Supreme Court will hear Wal-Mart disability suit
WASHINGTON -- The justices said Friday they will rule on a lawsuit by the employee, Pam Huber, which centers on how far employers must go under the Americans with Disabilities Act to accommodate disabled employees.
Specifically, the dispute is whether Wal-Mart was required to provide Huber with an equivalent job after she could no longer perform her job due to disability, or whether the company simply had to allow her to compete for an equivalent job.
Huber's lawyers argued in court filings that the federal appeals courts have split on the issue, and they asked the justices to resolve the split.

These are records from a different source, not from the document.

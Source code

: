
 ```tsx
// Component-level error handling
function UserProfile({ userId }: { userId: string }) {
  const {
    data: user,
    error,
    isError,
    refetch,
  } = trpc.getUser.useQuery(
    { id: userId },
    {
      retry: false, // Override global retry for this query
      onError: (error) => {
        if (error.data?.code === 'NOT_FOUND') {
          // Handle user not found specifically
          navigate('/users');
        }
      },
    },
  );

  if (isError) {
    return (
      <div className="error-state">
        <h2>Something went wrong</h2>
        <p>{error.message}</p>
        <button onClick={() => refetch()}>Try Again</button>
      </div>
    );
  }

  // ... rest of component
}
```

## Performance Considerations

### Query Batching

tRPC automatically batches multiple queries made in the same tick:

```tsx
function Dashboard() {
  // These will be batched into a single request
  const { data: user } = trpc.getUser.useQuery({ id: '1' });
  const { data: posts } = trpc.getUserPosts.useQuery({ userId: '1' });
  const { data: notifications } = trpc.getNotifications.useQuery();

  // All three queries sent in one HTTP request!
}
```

Huber was an order filler in a Wal-Mart distribution center in Clarksville, Ark., earning $13 an hour, when she was hurt in an on-the-job accident. The company agreed she was disabled and no longer able to perform her job.
Huber applied for a new job as a router, which paid $12.50 an hour, but the job was awarded to another employee Wal-Mart considered more qualified. Huber was offered a janitorial job that paid $6.20 an hour, her lawyers say in court papers.
Huber sued in 2004, arguing that under ADA rules, she only had to be qualified for the equivalent position, not the most qualified, and she should have been reassigned to the router job.
Wal-Mart said in court papers that the job went to the most-qualified candidate under a "standardized, legitimate, and non-discriminatory" process allowed under ADA rules.
A federal court in Arkansas sided with Huber, but the 8th U.S. Circuit Court of Appeals, in St. Louis, reversed and ruled in favor of Wal-Mart.
The ADA "only requires Wal-Mart to allow Huber to compete for the job, but the statute does not require Wal-Mart to turn away a superior applicant," the appeals court said.
The case will be argued before the court next year and decided by July. The case is Pam Huber v. Wal-Mart, 07-480.